- [What to do]: Give the records again word for word. Leave every picture out.

====== Dataset content ======

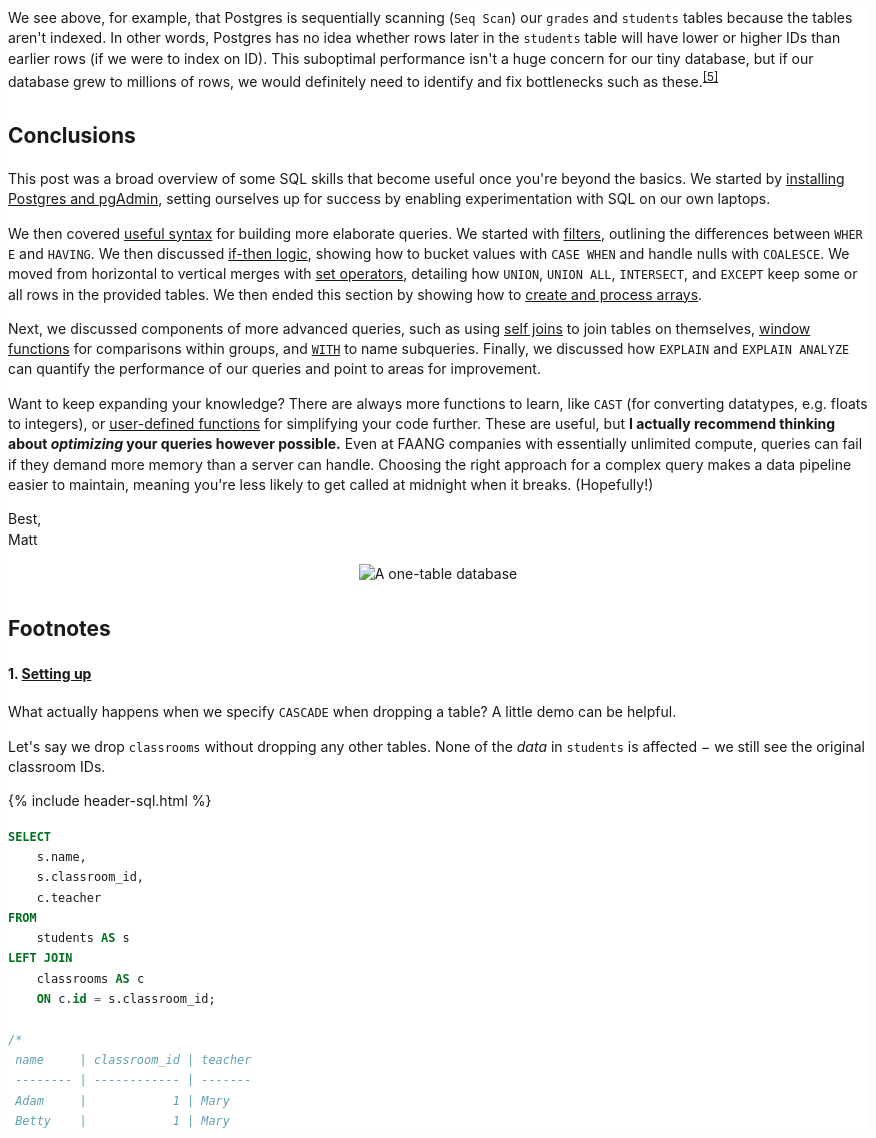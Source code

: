 We see above, for example, that Postgres is sequentially scanning (`Seq Scan`) our `grades` and `students` tables because the tables aren't indexed. In other words, Postgres has no idea whether rows later in the `students` table will have lower or higher IDs than earlier rows (if we were to index on ID). This suboptimal performance isn't a huge concern for our tiny database, but if our database grew to millions of rows, we would definitely need to identify and fix bottlenecks such as these.<sup>[[5]](#5-looking-under-the-hood-explain)</sup>

## Conclusions
This post was a broad overview of some SQL skills that become useful once you're beyond the basics. We started by [installing Postgres and pgAdmin](#setting-up), setting ourselves up for success by enabling experimentation with SQL on our own laptops.

We then covered [useful syntax](#useful-syntax) for building more elaborate queries. We started with [filters](#filters-where-vs-having), outlining the differences between `WHERE` and `HAVING`. We then discussed [if-then logic](#if-then-case-when--coalesce), showing how to bucket values with `CASE WHEN` and handle nulls with `COALESCE`. We moved from horizontal to vertical merges with [set operators](#set-operators-union-intersect-and-except), detailing how `UNION`, `UNION ALL`, `INTERSECT`, and `EXCEPT` keep some or all rows in the provided tables. We then ended this section by showing how to [create and process arrays](#array-functions).

Next, we discussed components of more advanced queries, such as using [self joins](#self-joins) to join tables on themselves, [window functions](#window-functions) for comparisons within groups, and [`WITH`](#with) to name subqueries. Finally, we discussed how `EXPLAIN` and `EXPLAIN ANALYZE` can quantify the performance of our queries and point to areas for improvement.

Want to keep expanding your knowledge? There are always more functions to learn, like `CAST` (for converting datatypes, e.g. floats to integers), or [user-defined functions](https://www.postgresql.org/docs/8.0/xfunc.html) for simplifying your code further. These are useful, but **I actually recommend thinking about _optimizing_ your queries however possible.** Even at FAANG companies with essentially unlimited compute, queries can fail if they demand more memory than a server can handle. Choosing the right approach for a complex query makes a data pipeline easier to maintain, meaning you're less likely to get called at midnight when it breaks. (Hopefully!)

Best,<br>
Matt

<center>
<img src="{{  site.baseurl  }}/images/data_engineering/intermediate_sql/final_db.png" height="20%" width="20%" loading="lazy" alt="A one-table database">
</center>

## Footnotes
#### 1. [Setting up](#setting-up)
What actually happens when we specify `CASCADE` when dropping a table? A little demo can be helpful.

Let's say we drop `classrooms` without dropping any other tables. None of the _data_ in `students` is affected $-$ we still see the original classroom IDs.

{% include header-sql.html %}
```sql
SELECT
    s.name,
    s.classroom_id,
    c.teacher
FROM
    students AS s
LEFT JOIN
    classrooms AS c
    ON c.id = s.classroom_id;

/*
 name     | classroom_id | teacher
 -------- | ------------ | -------
 Adam     |            1 | Mary
 Betty    |            1 | Mary
```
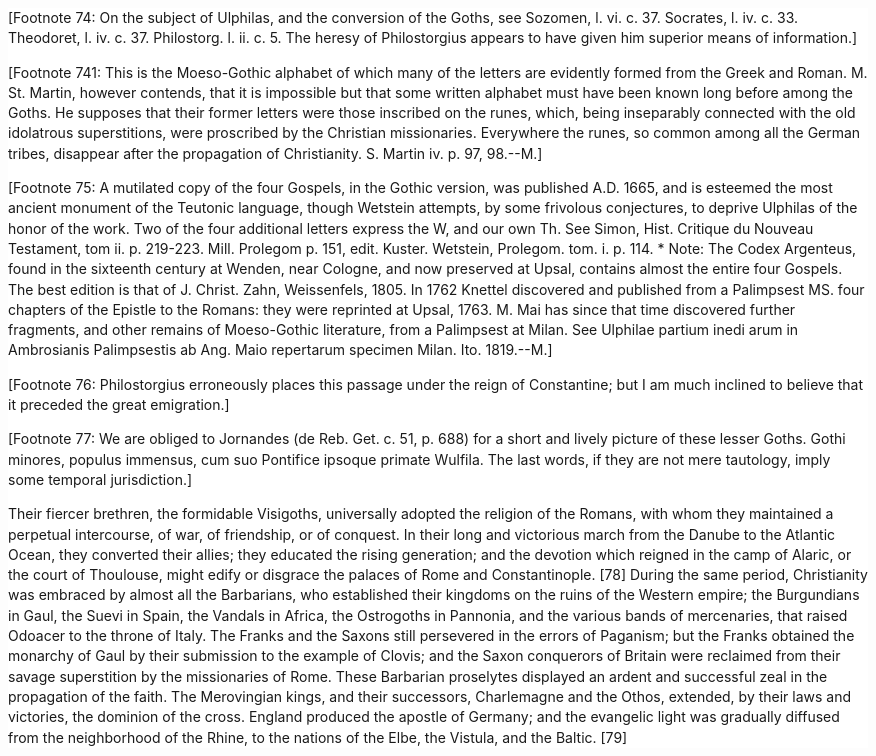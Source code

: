 [Footnote 74: On the subject of Ulphilas, and the conversion of the
Goths, see Sozomen, l. vi. c. 37. Socrates, l. iv. c. 33. Theodoret, l.
iv. c. 37. Philostorg. l. ii. c. 5. The heresy of Philostorgius appears
to have given him superior means of information.]

[Footnote 741: This is the Moeso-Gothic alphabet of which many of the
letters are evidently formed from the Greek and Roman. M. St. Martin,
however contends, that it is impossible but that some written alphabet
must have been known long before among the Goths. He supposes that
their former letters were those inscribed on the runes, which, being
inseparably connected with the old idolatrous superstitions, were
proscribed by the Christian missionaries. Everywhere the runes, so
common among all the German tribes, disappear after the propagation of
Christianity. S. Martin iv. p. 97, 98.--M.]

[Footnote 75: A mutilated copy of the four Gospels, in the Gothic
version, was published A.D. 1665, and is esteemed the most ancient
monument of the Teutonic language, though Wetstein attempts, by some
frivolous conjectures, to deprive Ulphilas of the honor of the work. Two
of the four additional letters express the W, and our own Th. See Simon,
Hist. Critique du Nouveau Testament, tom ii. p. 219-223. Mill. Prolegom
p. 151, edit. Kuster. Wetstein, Prolegom. tom. i. p. 114. * Note: The
Codex Argenteus, found in the sixteenth century at Wenden, near Cologne,
and now preserved at Upsal, contains almost the entire four Gospels.
The best edition is that of J. Christ. Zahn, Weissenfels, 1805. In 1762
Knettel discovered and published from a Palimpsest MS. four chapters of
the Epistle to the Romans: they were reprinted at Upsal, 1763. M. Mai
has since that time discovered further fragments, and other remains
of Moeso-Gothic literature, from a Palimpsest at Milan. See Ulphilae
partium inedi arum in Ambrosianis Palimpsestis ab Ang. Maio repertarum
specimen Milan. Ito. 1819.--M.]

[Footnote 76: Philostorgius erroneously places this passage under the
reign of Constantine; but I am much inclined to believe that it preceded
the great emigration.]

[Footnote 77: We are obliged to Jornandes (de Reb. Get. c. 51, p. 688)
for a short and lively picture of these lesser Goths. Gothi minores,
populus immensus, cum suo Pontifice ipsoque primate Wulfila. The
last words, if they are not mere tautology, imply some temporal
jurisdiction.]

Their fiercer brethren, the formidable Visigoths, universally adopted
the religion of the Romans, with whom they maintained a perpetual
intercourse, of war, of friendship, or of conquest. In their long and
victorious march from the Danube to the Atlantic Ocean, they converted
their allies; they educated the rising generation; and the devotion
which reigned in the camp of Alaric, or the court of Thoulouse, might
edify or disgrace the palaces of Rome and Constantinople. [78] During
the same period, Christianity was embraced by almost all the Barbarians,
who established their kingdoms on the ruins of the Western empire; the
Burgundians in Gaul, the Suevi in Spain, the Vandals in Africa, the
Ostrogoths in Pannonia, and the various bands of mercenaries, that
raised Odoacer to the throne of Italy. The Franks and the Saxons still
persevered in the errors of Paganism; but the Franks obtained the
monarchy of Gaul by their submission to the example of Clovis; and
the Saxon conquerors of Britain were reclaimed from their savage
superstition by the missionaries of Rome. These Barbarian proselytes
displayed an ardent and successful zeal in the propagation of the faith.
The Merovingian kings, and their successors, Charlemagne and the Othos,
extended, by their laws and victories, the dominion of the cross.
England produced the apostle of Germany; and the evangelic light was
gradually diffused from the neighborhood of the Rhine, to the nations of
the Elbe, the Vistula, and the Baltic. [79]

======

- [Written solution]:
Source code

: We see above, for example, that Postgres is sequentially scanning (`Seq Scan`) our `grades` and `students` tables because the tables aren't indexed. In other words, Postgres has no idea whether rows later in the `students` table will have lower or higher IDs than earlier rows (if we were to index on ID). This suboptimal performance isn't a huge concern for our tiny database, but if our database grew to millions of rows, we would definitely need to identify and fix bottlenecks such as these.<sup>[[5]](#5-looking-under-the-hood-explain)</sup>

## Conclusions
This post was a broad overview of some SQL skills that become useful once you're beyond the basics. We started by [installing Postgres and pgAdmin](#setting-up), setting ourselves up for success by enabling experimentation with SQL on our own laptops.

We then covered [useful syntax](#useful-syntax) for building more elaborate queries. We started with [filters](#filters-where-vs-having), outlining the differences between `WHERE` and `HAVING`. We then discussed [if-then logic](#if-then-case-when--coalesce), showing how to bucket values with `CASE WHEN` and handle nulls with `COALESCE`. We moved from horizontal to vertical merges with [set operators](#set-operators-union-intersect-and-except), detailing how `UNION`, `UNION ALL`, `INTERSECT`, and `EXCEPT` keep some or all rows in the provided tables. We then ended this section by showing how to [create and process arrays](#array-functions).

Next, we discussed components of more advanced queries, such as using [self joins](#self-joins) to join tables on themselves, [window functions](#window-functions) for comparisons within groups, and [`WITH`](#with) to name subqueries. Finally, we discussed how `EXPLAIN` and `EXPLAIN ANALYZE` can quantify the performance of our queries and point to areas for improvement.

Want to keep expanding your knowledge? There are always more functions to learn, like `CAST` (for converting datatypes, e.g. floats to integers), or [user-defined functions](https://www.postgresql.org/docs/8.0/xfunc.html) for simplifying your code further. These are useful, but **I actually recommend thinking about _optimizing_ your queries however possible.** Even at FAANG companies with essentially unlimited compute, queries can fail if they demand more memory than a server can handle. Choosing the right approach for a complex query makes a data pipeline easier to maintain, meaning you're less likely to get called at midnight when it breaks. (Hopefully!)

Best,<br>
Matt

<center>
<img src="{{  site.baseurl  }}/images/data_engineering/intermediate_sql/final_db.png" height="20%" width="20%" loading="lazy" alt="A one-table database">
</center>

## Footnotes
#### 1. [Setting up](#setting-up)
What actually happens when we specify `CASCADE` when dropping a table? A little demo can be helpful.

Let's say we drop `classrooms` without dropping any other tables. None of the _data_ in `students` is affected $-$ we still see the original classroom IDs.

{% include header-sql.html %}
```sql
SELECT
    s.name,
    s.classroom_id,
    c.teacher
FROM
    students AS s
LEFT JOIN
    classrooms AS c
    ON c.id = s.classroom_id;

/*
 name     | classroom_id | teacher
 -------- | ------------ | -------
 Adam     |            1 | Mary
 Betty    |            1 | Mary
```
Source code

: [Footnote 74: On the subject of Ulphilas, and the conversion of the
Goths, see Sozomen, l. vi. c. 37. Socrates, l. iv. c. 33. Theodoret, l.
iv. c. 37. Philostorg. l. ii. c. 5. The heresy of Philostorgius appears
to have given him superior means of information.]

[Footnote 741: This is the Moeso-Gothic alphabet of which many of the
letters are evidently formed from the Greek and Roman. M. St. Martin,
however contends, that it is impossible but that some written alphabet
must have been known long before among the Goths. He supposes that
their former letters were those inscribed on the runes, which, being
inseparably connected with the old idolatrous superstitions, were
proscribed by the Christian missionaries. Everywhere the runes, so
common among all the German tribes, disappear after the propagation of
Christianity. S. Martin iv. p. 97, 98.--M.]

[Footnote 75: A mutilated copy of the four Gospels, in the Gothic
version, was published A.D. 1665, and is esteemed the most ancient
monument of the Teutonic language, though Wetstein attempts, by some
frivolous conjectures, to deprive Ulphilas of the honor of the work. Two
of the four additional letters express the W, and our own Th. See Simon,
Hist. Critique du Nouveau Testament, tom ii. p. 219-223. Mill. Prolegom
p. 151, edit. Kuster. Wetstein, Prolegom. tom. i. p. 114. * Note: The
Codex Argenteus, found in the sixteenth century at Wenden, near Cologne,
and now preserved at Upsal, contains almost the entire four Gospels.
The best edition is that of J. Christ. Zahn, Weissenfels, 1805. In 1762
Knettel discovered and published from a Palimpsest MS. four chapters of
the Epistle to the Romans: they were reprinted at Upsal, 1763. M. Mai
has since that time discovered further fragments, and other remains
of Moeso-Gothic literature, from a Palimpsest at Milan. See Ulphilae
partium inedi arum in Ambrosianis Palimpsestis ab Ang. Maio repertarum
specimen Milan. Ito. 1819.--M.]

[Footnote 76: Philostorgius erroneously places this passage under the
reign of Constantine; but I am much inclined to believe that it preceded
the great emigration.]

[Footnote 77: We are obliged to Jornandes (de Reb. Get. c. 51, p. 688)
for a short and lively picture of these lesser Goths. Gothi minores,
populus immensus, cum suo Pontifice ipsoque primate Wulfila. The
last words, if they are not mere tautology, imply some temporal
jurisdiction.]

Their fiercer brethren, the formidable Visigoths, universally adopted
the religion of the Romans, with whom they maintained a perpetual
intercourse, of war, of friendship, or of conquest. In their long and
victorious march from the Danube to the Atlantic Ocean, they converted
their allies; they educated the rising generation; and the devotion
which reigned in the camp of Alaric, or the court of Thoulouse, might
edify or disgrace the palaces of Rome and Constantinople. [78] During
the same period, Christianity was embraced by almost all the Barbarians,
who established their kingdoms on the ruins of the Western empire; the
Burgundians in Gaul, the Suevi in Spain, the Vandals in Africa, the
Ostrogoths in Pannonia, and the various bands of mercenaries, that
raised Odoacer to the throne of Italy. The Franks and the Saxons still
persevered in the errors of Paganism; but the Franks obtained the
monarchy of Gaul by their submission to the example of Clovis; and
the Saxon conquerors of Britain were reclaimed from their savage
superstition by the missionaries of Rome. These Barbarian proselytes
displayed an ardent and successful zeal in the propagation of the faith.
The Merovingian kings, and their successors, Charlemagne and the Othos,
extended, by their laws and victories, the dominion of the cross.
England produced the apostle of Germany; and the evangelic light was
gradually diffused from the neighborhood of the Rhine, to the nations of
the Elbe, the Vistula, and the Baltic. [79]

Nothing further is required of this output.